- [WHAT YOU NEED TO DO] Your answer must be the full set of entries, reproduced exactly.

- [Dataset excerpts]
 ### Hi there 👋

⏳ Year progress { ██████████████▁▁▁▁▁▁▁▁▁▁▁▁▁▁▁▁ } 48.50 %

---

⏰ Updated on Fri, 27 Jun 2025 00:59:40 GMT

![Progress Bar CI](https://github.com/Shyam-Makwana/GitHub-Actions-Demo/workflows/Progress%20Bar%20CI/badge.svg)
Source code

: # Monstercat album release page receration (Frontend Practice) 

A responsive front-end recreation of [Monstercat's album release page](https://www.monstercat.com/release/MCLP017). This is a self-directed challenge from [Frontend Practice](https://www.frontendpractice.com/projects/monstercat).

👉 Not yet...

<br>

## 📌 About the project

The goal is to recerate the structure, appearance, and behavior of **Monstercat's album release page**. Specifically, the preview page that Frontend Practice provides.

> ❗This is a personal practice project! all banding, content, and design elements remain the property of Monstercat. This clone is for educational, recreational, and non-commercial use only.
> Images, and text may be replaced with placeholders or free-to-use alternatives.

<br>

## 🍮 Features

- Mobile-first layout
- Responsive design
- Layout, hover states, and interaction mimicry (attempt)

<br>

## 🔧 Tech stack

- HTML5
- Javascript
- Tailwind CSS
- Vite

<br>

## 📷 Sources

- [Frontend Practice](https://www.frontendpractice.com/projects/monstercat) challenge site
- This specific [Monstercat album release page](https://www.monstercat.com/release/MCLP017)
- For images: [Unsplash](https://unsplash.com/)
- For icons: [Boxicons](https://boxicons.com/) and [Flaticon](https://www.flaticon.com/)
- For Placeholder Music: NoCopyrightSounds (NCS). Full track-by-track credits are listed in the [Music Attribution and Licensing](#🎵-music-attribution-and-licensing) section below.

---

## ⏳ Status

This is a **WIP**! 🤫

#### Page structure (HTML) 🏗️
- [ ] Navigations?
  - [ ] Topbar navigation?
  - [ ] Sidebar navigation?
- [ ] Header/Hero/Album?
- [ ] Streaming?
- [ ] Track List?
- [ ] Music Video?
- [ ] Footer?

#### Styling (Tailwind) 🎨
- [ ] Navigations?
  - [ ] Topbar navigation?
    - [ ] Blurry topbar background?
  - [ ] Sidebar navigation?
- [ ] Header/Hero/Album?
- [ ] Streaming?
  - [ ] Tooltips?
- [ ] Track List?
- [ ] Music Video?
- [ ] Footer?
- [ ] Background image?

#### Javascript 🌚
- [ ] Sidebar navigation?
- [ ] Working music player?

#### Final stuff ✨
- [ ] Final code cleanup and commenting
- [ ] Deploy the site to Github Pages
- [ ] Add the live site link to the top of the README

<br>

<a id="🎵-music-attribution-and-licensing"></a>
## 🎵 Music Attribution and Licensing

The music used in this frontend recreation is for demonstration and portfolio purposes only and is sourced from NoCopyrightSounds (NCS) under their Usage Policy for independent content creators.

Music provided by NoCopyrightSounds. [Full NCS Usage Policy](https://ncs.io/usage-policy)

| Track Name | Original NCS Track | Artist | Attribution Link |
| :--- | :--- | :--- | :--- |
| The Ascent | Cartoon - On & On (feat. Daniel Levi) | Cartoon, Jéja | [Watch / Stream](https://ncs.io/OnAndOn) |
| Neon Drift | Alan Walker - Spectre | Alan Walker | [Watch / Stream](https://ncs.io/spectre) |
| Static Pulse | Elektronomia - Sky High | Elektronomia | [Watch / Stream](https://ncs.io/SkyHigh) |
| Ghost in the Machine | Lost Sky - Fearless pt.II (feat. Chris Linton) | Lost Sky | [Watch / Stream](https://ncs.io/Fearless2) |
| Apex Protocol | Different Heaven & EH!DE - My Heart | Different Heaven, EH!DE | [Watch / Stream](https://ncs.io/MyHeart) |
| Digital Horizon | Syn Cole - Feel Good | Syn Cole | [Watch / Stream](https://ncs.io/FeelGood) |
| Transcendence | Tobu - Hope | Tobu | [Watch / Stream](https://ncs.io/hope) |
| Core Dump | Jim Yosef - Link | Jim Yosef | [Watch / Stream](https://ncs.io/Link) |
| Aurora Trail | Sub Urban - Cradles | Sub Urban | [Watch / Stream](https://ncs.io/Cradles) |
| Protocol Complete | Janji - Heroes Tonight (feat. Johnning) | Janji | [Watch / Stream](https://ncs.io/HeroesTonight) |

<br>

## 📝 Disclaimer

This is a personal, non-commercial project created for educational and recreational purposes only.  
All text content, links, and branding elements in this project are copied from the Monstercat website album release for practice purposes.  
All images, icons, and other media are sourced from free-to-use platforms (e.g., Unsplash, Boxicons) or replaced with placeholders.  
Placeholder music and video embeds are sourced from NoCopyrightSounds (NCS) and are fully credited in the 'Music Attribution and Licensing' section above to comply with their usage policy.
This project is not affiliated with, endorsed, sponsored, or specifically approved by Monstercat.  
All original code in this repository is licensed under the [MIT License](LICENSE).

- [YOUR SOLUTION]
 ### Hi there 👋

⏳ Year progress { ██████████████▁▁▁▁▁▁▁▁▁▁▁▁▁▁▁▁ } 48.50 %

---

⏰ Updated on Fri, 27 Jun 2025 00:59:40 GMT

![Progress Bar CI](https://github.com/Shyam-Makwana/GitHub-Actions-Demo/workflows/Progress%20Bar%20CI/badge.svg)
Source code

: # Monstercat album release page receration (Frontend Practice) 

A responsive front-end recreation of [Monstercat's album release page](https://www.monstercat.com/release/MCLP017). This is a self-directed challenge from [Frontend Practice](https://www.frontendpractice.com/projects/monstercat).

👉 Not yet...

<br>

## 📌 About the project

The goal is to recerate the structure, appearance, and behavior of **Monstercat's album release page**. Specifically, the preview page that Frontend Practice provides.

> ❗This is a personal practice project! all banding, content, and design elements remain the property of Monstercat. This clone is for educational, recreational, and non-commercial use only.
> Images, and text may be replaced with placeholders or free-to-use alternatives.

<br>

## 🍮 Features

- Mobile-first layout
- Responsive design
- Layout, hover states, and interaction mimicry (attempt)

<br>

## 🔧 Tech stack

- HTML5
- Javascript
- Tailwind CSS
- Vite

<br>

## 📷 Sources

- [Frontend Practice](https://www.frontendpractice.com/projects/monstercat) challenge site
- This specific [Monstercat album release page](https://www.monstercat.com/release/MCLP017)
- For images: [Unsplash](https://unsplash.com/)
- For icons: [Boxicons](https://boxicons.com/) and [Flaticon](https://www.flaticon.com/)
- For Placeholder Music: NoCopyrightSounds (NCS). Full track-by-track credits are listed in the [Music Attribution and Licensing](#🎵-music-attribution-and-licensing) section below.

---

## ⏳ Status

This is a **WIP**! 🤫

#### Page structure (HTML) 🏗️
- [ ] Navigations?
  - [ ] Topbar navigation?
  - [ ] Sidebar navigation?
- [ ] Header/Hero/Album?
- [ ] Streaming?
- [ ] Track List?
- [ ] Music Video?
- [ ] Footer?

#### Styling (Tailwind) 🎨
- [ ] Navigations?
  - [ ] Topbar navigation?
    - [ ] Blurry topbar background?
  - [ ] Sidebar navigation?
- [ ] Header/Hero/Album?
- [ ] Streaming?
  - [ ] Tooltips?
- [ ] Track List?
- [ ] Music Video?
- [ ] Footer?
- [ ] Background image?

#### Javascript 🌚
- [ ] Sidebar navigation?
- [ ] Working music player?

#### Final stuff ✨
- [ ] Final code cleanup and commenting
- [ ] Deploy the site to Github Pages
- [ ] Add the live site link to the top of the README

<br>

<a id="🎵-music-attribution-and-licensing"></a>
## 🎵 Music Attribution and Licensing

The music used in this frontend recreation is for demonstration and portfolio purposes only and is sourced from NoCopyrightSounds (NCS) under their Usage Policy for independent content creators.

Music provided by NoCopyrightSounds. [Full NCS Usage Policy](https://ncs.io/usage-policy)

| Track Name | Original NCS Track | Artist | Attribution Link |
| :--- | :--- | :--- | :--- |
| The Ascent | Cartoon - On & On (feat. Daniel Levi) | Cartoon, Jéja | [Watch / Stream](https://ncs.io/OnAndOn) |
| Neon Drift | Alan Walker - Spectre | Alan Walker | [Watch / Stream](https://ncs.io/spectre) |
| Static Pulse | Elektronomia - Sky High | Elektronomia | [Watch / Stream](https://ncs.io/SkyHigh) |
| Ghost in the Machine | Lost Sky - Fearless pt.II (feat. Chris Linton) | Lost Sky | [Watch / Stream](https://ncs.io/Fearless2) |
| Apex Protocol | Different Heaven & EH!DE - My Heart | Different Heaven, EH!DE | [Watch / Stream](https://ncs.io/MyHeart) |
| Digital Horizon | Syn Cole - Feel Good | Syn Cole | [Watch / Stream](https://ncs.io/FeelGood) |
| Transcendence | Tobu - Hope | Tobu | [Watch / Stream](https://ncs.io/hope) |
| Core Dump | Jim Yosef - Link | Jim Yosef | [Watch / Stream](https://ncs.io/Link) |
| Aurora Trail | Sub Urban - Cradles | Sub Urban | [Watch / Stream](https://ncs.io/Cradles) |
| Protocol Complete | Janji - Heroes Tonight (feat. Johnning) | Janji | [Watch / Stream](https://ncs.io/HeroesTonight) |

<br>

## 📝 Disclaimer

This is a personal, non-commercial project created for educational and recreational purposes only.  
All text content, links, and branding elements in this project are copied from the Monstercat website album release for practice purposes.  
All images, icons, and other media are sourced from free-to-use platforms (e.g., Unsplash, Boxicons) or replaced with placeholders.  
Placeholder music and video embeds are sourced from NoCopyrightSounds (NCS) and are fully credited in the 'Music Attribution and Licensing' section above to comply with their usage policy.
This project is not affiliated with, endorsed, sponsored, or specifically approved by Monstercat.  
All original code in this repository is licensed under the [MIT License](LICENSE).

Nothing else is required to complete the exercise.